There is no correct solution here. A classroom is not a test environment.
The goal is to learn, and the point of the exercises is to teach a specific concept. If a student finds a different way around the problem, that may show that they're already proficient in other skills, but they haven't necessarily learned the concept being taught in this class yet. A good instructor would probably acknowledge the solution, but add extra boundaries to the task to get the student to explore the problem in a way that lets them encounter the testing difficulties discussed here.
It's like smuggling a calculator into a class about mental maths strategies: you'll probably do very well in the final test, but you won't have learned anything!
> a clever, unintuitive solution to a difficult problem
If you approach from the mathematics side of things, building on log₁₀ is the completely obvious approach to use. If it seems unintuitive, that’s just because you don’t understand logarithms.
> the autograding test cases did not include a test using a power of 10.
That’s a pretty glaring oversight. Boundary cases are probably the most important things to cover in such tests. I’d be wanting to test things like 0, 1, 9, 10, 11, 99, 100, 101, and so forth. (Also negative numbers, unless the problem explicitly constrained it to {0, 1, 2, …}.)
We often talk about edge cases in testing, but this reveals that the edges can be not just at the extremes, but also at intermediate value changes. Put another way (still fuzzy!), these are the interesting values. You test interesting values.
This would also be a good place to use property testing; instead of hard-coding a bunch of tests (or perhaps as well as), compare against a large number of generated values, comparing with a known-good implementation, probably just len(str(number)).
I'm not sure about the property-based testing thing. In this example, yes, you can easily write a test case that compares against the string-based algorithm. But in general, this is one of the biggest weaknesses of PBT, which is that you need to find a good property to test.
In a lot of cases, the most useful property is "for all inputs, the result is the right answer", but we don't know the right answer until we've written the algorithm, and there's not usually much point writing two algorithms unless, like here, one of those algorithms is trivial correct but inappropriate for some reason.
More generally, I feel like the more trivial a property is to check, the simpler the code to implement it is, and the less useful the test is in general. In the extreme case, a getter/setter pair is very easy to test with PBT, but you rarely need to be testing your getters and setters.
Counting digits is very closely adjacent to the general category of parsing and printing (or serialization/deserialization), which are both tricky to get right and have simple correctness tests. They are perfect candidates for property-based testing.

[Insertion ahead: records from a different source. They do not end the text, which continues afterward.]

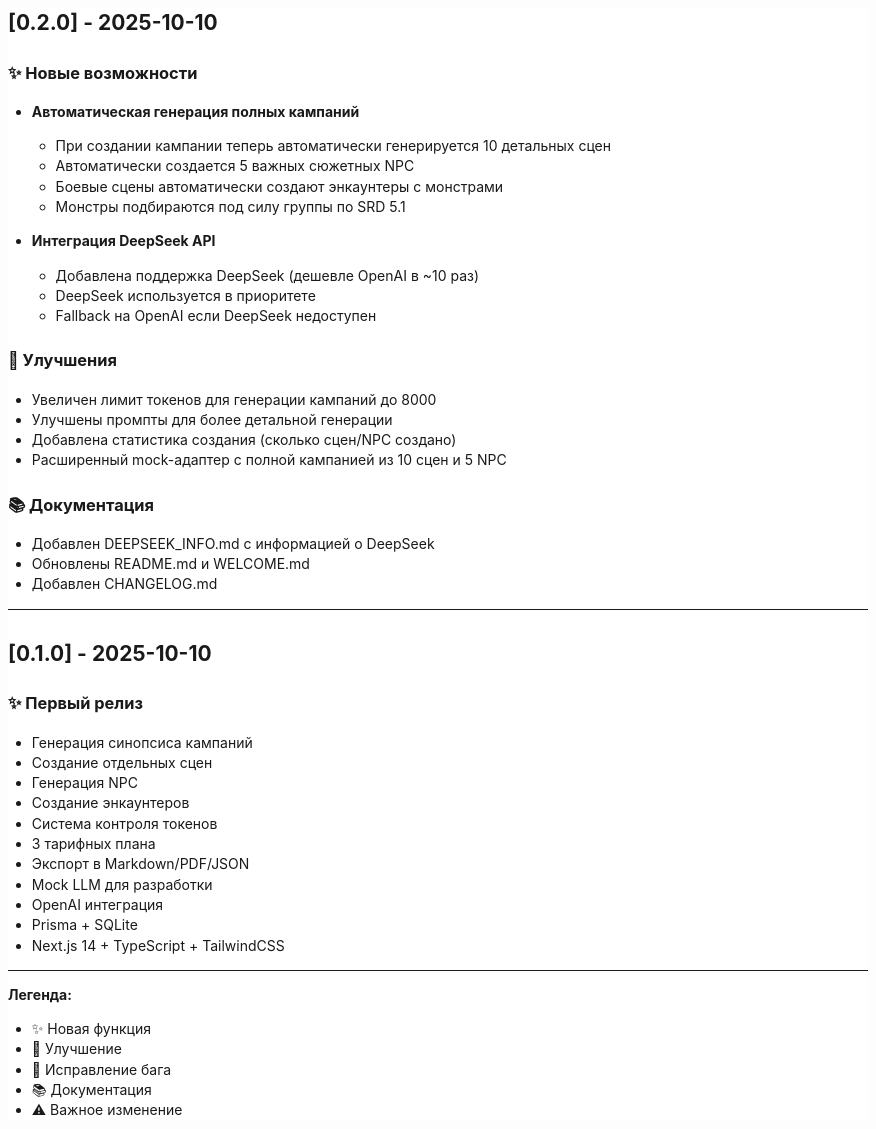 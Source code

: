 
## [0.2.0] - 2025-10-10

### ✨ Новые возможности

- **Автоматическая генерация полных кампаний**
  - При создании кампании теперь автоматически генерируется 10 детальных сцен
  - Автоматически создается 5 важных сюжетных NPC
  - Боевые сцены автоматически создают энкаунтеры с монстрами
  - Монстры подбираются под силу группы по SRD 5.1
  
- **Интеграция DeepSeek API**
  - Добавлена поддержка DeepSeek (дешевле OpenAI в ~10 раз)
  - DeepSeek используется в приоритете
  - Fallback на OpenAI если DeepSeek недоступен

### 🔧 Улучшения

- Увеличен лимит токенов для генерации кампаний до 8000
- Улучшены промпты для более детальной генерации
- Добавлена статистика создания (сколько сцен/NPC создано)
- Расширенный mock-адаптер с полной кампанией из 10 сцен и 5 NPC

### 📚 Документация

- Добавлен DEEPSEEK_INFO.md с информацией о DeepSeek
- Обновлены README.md и WELCOME.md
- Добавлен CHANGELOG.md

---

## [0.1.0] - 2025-10-10

### ✨ Первый релиз

- Генерация синопсиса кампаний
- Создание отдельных сцен
- Генерация NPC
- Создание энкаунтеров
- Система контроля токенов
- 3 тарифных плана
- Экспорт в Markdown/PDF/JSON
- Mock LLM для разработки
- OpenAI интеграция
- Prisma + SQLite
- Next.js 14 + TypeScript + TailwindCSS

---

**Легенда:**
- ✨ Новая функция
- 🔧 Улучшение
- 🐛 Исправление бага
- 📚 Документация
- ⚠️ Важное изменение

You’re misunderstanding me. I said that if you approach from the mathematics side of things, building on log₁₀ is the completely obvious approach to use. That is, if you’re already a mathematician, of course you’ll see if you can use logarithms, because that will be the way you’ll think—because you’ll view it as a mathematical and algorithmic task.
As for the handling of zero, well, that’s not about mathematics or about how a computer stores or represents data—that’s about how humans represent data. We choose to special-case zero, allowing it to have a leading zero which we never allow for anything else. All solutions in software will need to special-case zero.
This is a fantastic example of how seemingly simple programming tasks can teach deep concepts. His methodical approach to uncovering edge cases and alternative solutions demonstrates the importance of critical thinking and comprehensive testing in software development, a valuable lesson for all developers.
We don't want generated comments on HN, or even human-generated summaries. They are too generic to produce interesting conversation, besides which we want people to actually look at, and perhaps even read, articles.
Fortunately your earlier comments look fine so this should be easy to fix!